アキハバラ
とりあえずニホンの詳細を知るべく、私は男性に尋ねる。
「ニホンとは国なるか?」
「しかり」
「然らば、こはニホンがミヤコなるか?」
「しかり。名をばトーキョーとなむ」
「うむ。こはまろが礼なれば、汝受け取るべし」
トーキョー。恐ろしい鋼鉄の世界に迷い込んでしまったものだ。
こんな鋼鉄文明を築けるのなら、この国にはきっと東の国の比ではない、恐ろしいシノビがうようよいるに違いない。

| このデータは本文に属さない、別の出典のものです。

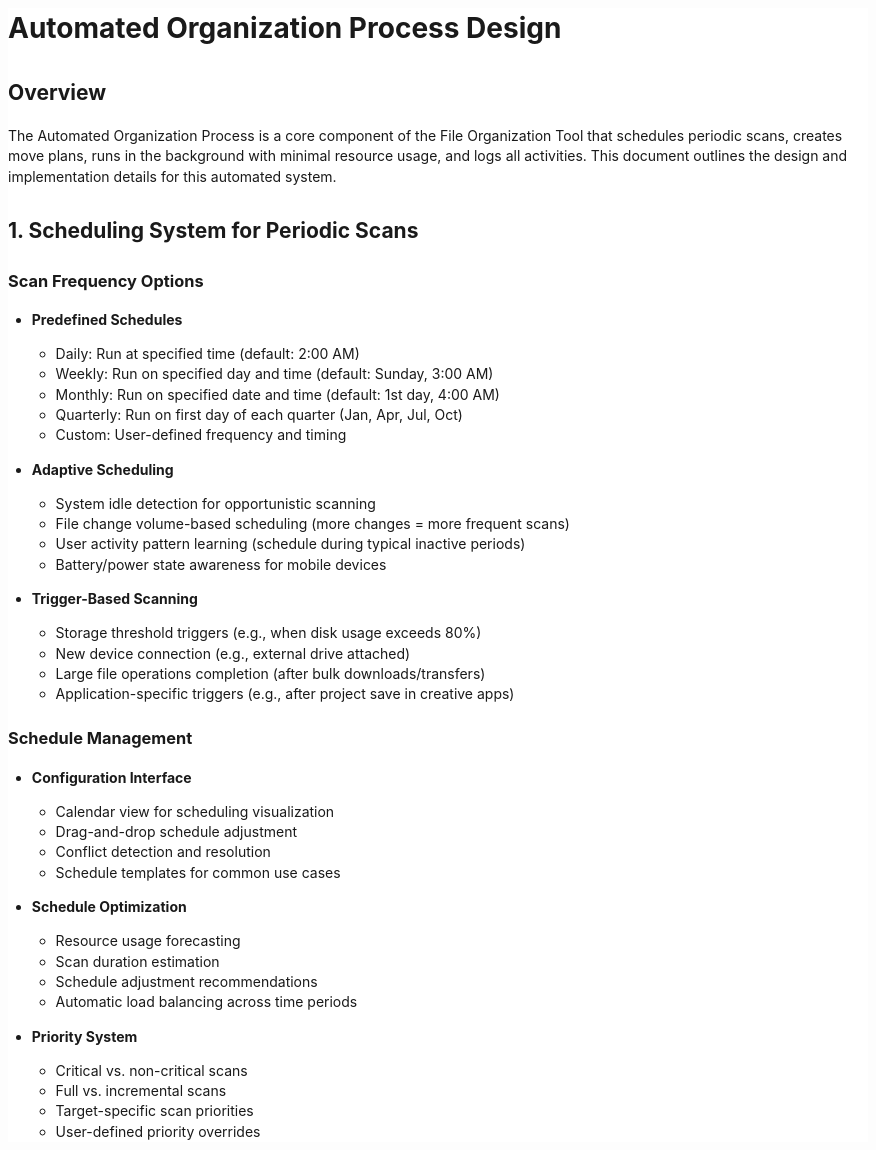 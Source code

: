 # Automated Organization Process Design

## Overview
The Automated Organization Process is a core component of the File Organization Tool that schedules periodic scans, creates move plans, runs in the background with minimal resource usage, and logs all activities. This document outlines the design and implementation details for this automated system.

## 1. Scheduling System for Periodic Scans

### Scan Frequency Options

- **Predefined Schedules**
  - Daily: Run at specified time (default: 2:00 AM)
  - Weekly: Run on specified day and time (default: Sunday, 3:00 AM)
  - Monthly: Run on specified date and time (default: 1st day, 4:00 AM)
  - Quarterly: Run on first day of each quarter (Jan, Apr, Jul, Oct)
  - Custom: User-defined frequency and timing

- **Adaptive Scheduling**
  - System idle detection for opportunistic scanning
  - File change volume-based scheduling (more changes = more frequent scans)
  - User activity pattern learning (schedule during typical inactive periods)
  - Battery/power state awareness for mobile devices

- **Trigger-Based Scanning**
  - Storage threshold triggers (e.g., when disk usage exceeds 80%)
  - New device connection (e.g., external drive attached)
  - Large file operations completion (after bulk downloads/transfers)
  - Application-specific triggers (e.g., after project save in creative apps)

### Schedule Management

- **Configuration Interface**
  - Calendar view for scheduling visualization
  - Drag-and-drop schedule adjustment
  - Conflict detection and resolution
  - Schedule templates for common use cases

- **Schedule Optimization**
  - Resource usage forecasting
  - Scan duration estimation
  - Schedule adjustment recommendations
  - Automatic load balancing across time periods

- **Priority System**
  - Critical vs. non-critical scans
  - Full vs. incremental scans
  - Target-specific scan priorities
  - User-defined priority overrides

ブランクープの同盟国であれば問題はないが、万一敵対国であったら、…まさに私にとっては地獄だ。
が、ともかく、礼を言わねば、と思い直し、男性に手持ちの金貨を少しばかり握らせる。
男性は再び一瞬固まった。
「コスプレも、ここまで徹底されると引きますわ。金貨のおもちゃなど、もろうてもしゃあないし、いりません」
「おもちゃにはあらず。本物のブランクープ金貨にこそ」
「ん?確かに、異様に重いな。…純金で金貨まで模造するとは、御見逸れしました」
こうまで言われると、私も怒りがこみあげてくる。
「汝はまろ勇者を悪しく言いたるか?無礼者!」
しかし男性は、東の国特有の曖昧さを含んだ笑みを浮かべ、確実な侮蔑のニュアンスを含んでこう言った。
「迫力まで勇者様さながらですね。しかし、勇者なんて、この世界には存在するはずがないんですよ。
だからあなたがいくら主張したところで、あなたはコスプレイヤーのはずなんです。
…私がグンドリルのコスプレをしているのと同じで」
見慣れた服装だと思ったのは、グンドリルに似せていたからなのか。
どうやらコスプレとは、こちらの世界のシノビ特有の変装術らしい。
正直、グンドリル本人を知る私に言わせればあまり似ていないのだが、
まあ何も知らない人ならあるいはうまく騙せる程度には似ていた。
だが、それよりも驚いたのは、私達が知らない鋼鉄の世界に、私達の情報が一方的に伝わっていることだった。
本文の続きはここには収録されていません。